I just put two Dually lights on my rear bumper to help unloading my boat in the darks.

I also reaplced my two MudBuddy lights on the bow of my duck boat with an E-Series 10 inch light bar.

These lights are pricey, but their quality is excellent. The light output is far above the regualr lights that I've been using with decreased draw on the battery. I had two people stop me after the hunt last weekend and ask what kind of light was on the front of my boat.

rigidindustries.com

Buck


----------



## Buck Mann (Apr 16, 2003)

I've had the ones on my truck a couple of months.
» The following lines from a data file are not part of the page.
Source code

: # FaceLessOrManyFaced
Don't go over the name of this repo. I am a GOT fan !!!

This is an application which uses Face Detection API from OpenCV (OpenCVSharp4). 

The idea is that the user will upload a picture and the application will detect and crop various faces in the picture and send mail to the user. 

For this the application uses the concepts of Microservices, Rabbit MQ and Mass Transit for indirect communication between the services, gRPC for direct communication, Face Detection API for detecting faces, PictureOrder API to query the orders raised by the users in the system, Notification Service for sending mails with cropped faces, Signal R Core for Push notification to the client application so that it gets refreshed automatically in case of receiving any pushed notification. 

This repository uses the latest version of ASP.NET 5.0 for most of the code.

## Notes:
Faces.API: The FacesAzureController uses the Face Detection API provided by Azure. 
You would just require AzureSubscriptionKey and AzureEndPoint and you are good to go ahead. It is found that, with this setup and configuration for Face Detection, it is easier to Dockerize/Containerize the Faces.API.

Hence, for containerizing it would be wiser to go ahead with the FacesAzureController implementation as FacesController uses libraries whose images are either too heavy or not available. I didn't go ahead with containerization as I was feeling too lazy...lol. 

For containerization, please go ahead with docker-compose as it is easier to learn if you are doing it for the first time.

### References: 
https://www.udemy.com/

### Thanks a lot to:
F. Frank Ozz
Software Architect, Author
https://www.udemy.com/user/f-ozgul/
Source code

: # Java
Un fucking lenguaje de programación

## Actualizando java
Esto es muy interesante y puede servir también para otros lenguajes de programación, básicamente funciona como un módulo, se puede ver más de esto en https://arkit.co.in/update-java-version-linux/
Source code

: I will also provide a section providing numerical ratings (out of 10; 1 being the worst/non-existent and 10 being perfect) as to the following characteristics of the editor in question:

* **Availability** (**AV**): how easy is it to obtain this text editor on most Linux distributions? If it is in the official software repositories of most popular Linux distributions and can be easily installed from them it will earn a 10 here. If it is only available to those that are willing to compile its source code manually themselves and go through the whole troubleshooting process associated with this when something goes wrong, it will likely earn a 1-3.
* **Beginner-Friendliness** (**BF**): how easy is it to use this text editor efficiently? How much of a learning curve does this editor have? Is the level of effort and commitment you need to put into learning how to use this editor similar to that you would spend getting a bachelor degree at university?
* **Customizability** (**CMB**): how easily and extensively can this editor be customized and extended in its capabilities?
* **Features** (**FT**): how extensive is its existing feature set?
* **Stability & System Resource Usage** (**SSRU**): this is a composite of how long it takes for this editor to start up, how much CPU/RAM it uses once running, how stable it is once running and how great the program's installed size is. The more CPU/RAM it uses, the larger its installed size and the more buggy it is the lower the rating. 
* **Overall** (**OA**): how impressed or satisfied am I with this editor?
Only had one chance to use the light bar on my boat, but it was extremely impressive. The marsh I hunt has a combination of tight canals and open water with islands. The light bar made running in the dark much easier. The lights are bullet proof. Wiring is very simple and they come with a wiring harness.

Buck


----------



## M.Schmidt (Dec 24, 2012)

I have a 10" led combo on the front of my MM boat that I am very impressed with. So I put a 4" led flood inside my topper for when I am backing up the boat. Best $$ spent and should have bought them years ago!!


----------



## kjrockohld (Mar 6, 2012)

I have two Dually's as headlights on my boat. Love Love Love them.


----------



## Meleagris1 (Dec 10, 2010)

Rigid lights are great, but here is another alternative for half the price, and they make outstanding waterproof LED lights also. 
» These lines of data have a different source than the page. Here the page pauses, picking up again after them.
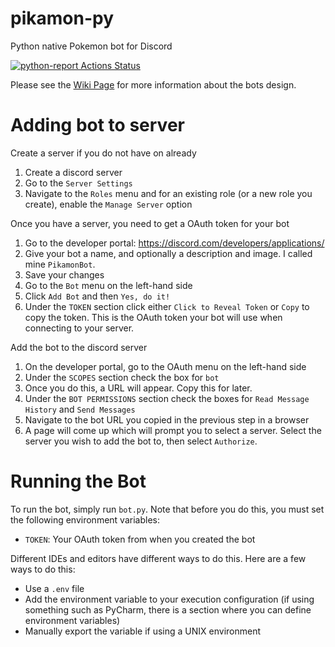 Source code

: # pikamon-py
Python native Pokemon bot for Discord

[![python-report Actions Status](https://github.com/dlrocker/pikamon-py/workflows/python-report/badge.svg?branch=main)](https://github.com/dlrocker/pikamon-py/actions)

Please see the [Wiki Page](https://github.com/dlrocker/pikamon-py/wiki) for more information about the bots design.

# Adding bot to server
Create a server if you do not have on already
1. Create a discord server
2. Go to the `Server Settings`
3. Navigate to the `Roles` menu and for an existing role (or a new role you create), enable the `Manage Server` option

Once you have a server, you need to get a OAuth token for your bot
1. Go to the developer portal: https://discord.com/developers/applications/
2. Give your bot a name, and optionally a description and image. I called mine `PikamonBot`.
3. Save your changes
4. Go to the `Bot` menu on the left-hand side
5. Click `Add Bot` and then `Yes, do it!`
6. Under the `TOKEN` section click either `Click to Reveal Token` or `Copy` to copy the token. This is the OAuth token your bot will use when connecting to your server.

Add the bot to the discord server
1. On the developer portal, go to the OAuth menu on the left-hand side
2. Under the `SCOPES` section check the box for `bot`
3. Once you do this, a URL will appear. Copy this for later.
4. Under the `BOT PERMISSIONS` section check the boxes for `Read Message History` and `Send Messages`
5. Navigate to the bot URL you copied in the previous step in a browser
6. A page will come up which will prompt you to select a server. Select the server you wish to add the bot to, then select `Authorize`.

# Running the Bot
To run the bot, simply run `bot.py`. Note that before you do this, you must set the following environment variables:
- `TOKEN`: Your OAuth token from when you created the bot

Different IDEs and editors have different ways to do this. Here are a few ways to do this:
- Use a `.env` file
- Add the environment variable to your execution configuration (if using something such as PyCharm, there is a section where you can define environment variables)
- Manually export the variable if using a UNIX environment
http://www.bluewaterled.com/catalogdetails.php?id=58


----------



## Buck Mann (Apr 16, 2003)

After using the lights all season I am just as impressed. The light bar on the front of my boat is so bright that it allows running at full plane (27 mph) and not having to worry about islands, etc. I also use the duallys on my rear bumper more often than expected. Very bright and very high quality.

Buck


----------



## kjrockohld (Mar 6, 2012)

Have you seen the new A - Series light they came out with? They would be great in the boat in early mornings trying to set the blind up.
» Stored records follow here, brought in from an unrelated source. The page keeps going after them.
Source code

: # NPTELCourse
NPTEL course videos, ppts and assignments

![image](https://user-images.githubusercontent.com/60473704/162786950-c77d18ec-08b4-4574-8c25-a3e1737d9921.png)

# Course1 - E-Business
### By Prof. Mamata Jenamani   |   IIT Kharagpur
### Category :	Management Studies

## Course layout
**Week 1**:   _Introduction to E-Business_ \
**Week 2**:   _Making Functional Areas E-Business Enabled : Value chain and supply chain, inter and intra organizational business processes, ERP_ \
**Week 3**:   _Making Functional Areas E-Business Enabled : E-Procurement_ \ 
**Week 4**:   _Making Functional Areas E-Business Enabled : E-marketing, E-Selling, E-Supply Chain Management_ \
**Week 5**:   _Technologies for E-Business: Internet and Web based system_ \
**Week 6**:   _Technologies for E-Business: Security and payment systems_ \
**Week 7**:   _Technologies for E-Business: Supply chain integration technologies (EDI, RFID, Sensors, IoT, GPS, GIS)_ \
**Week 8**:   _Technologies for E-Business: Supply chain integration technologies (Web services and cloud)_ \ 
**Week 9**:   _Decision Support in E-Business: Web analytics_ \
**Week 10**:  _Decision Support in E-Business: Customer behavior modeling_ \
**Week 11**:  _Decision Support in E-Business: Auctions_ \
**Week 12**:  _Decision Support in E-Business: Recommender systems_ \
https://www.rigidindustries.com/category-s/199.htm

They have pictures somewhere on there site of a bass boat (one they sponsor) with a bunch of them, they look sweet, but expensive. I think that bluewater company that meleagris posted has something similar.


----------



## LaurenceLopez (Jun 9, 2013)

Buck Mann said:


> I just put two Dually lights on my rear bumper to help unloading my boat in the darks.
> 
> I also reaplced my two MudBuddy lights on the bow of my duck boat with an E-Series 10 inch light bar.
> 
> ...


Which lights are you using? Can you share some pics? I am looking to get led or hid lights for my boat. Can you share some thought which one is best and affordable...Waiting for reply


----------



## Buck Mann (Apr 16, 2003)




----------



## Spa City (Jan 7, 2004)

I bought the new A series and mounted two in the sidewall of a Ford F250 truck bed [between 3 hole dog box and tailgate] so that I'd have light while airing in the dark. I'm very impressed with their quality and amount of light they provide.


----------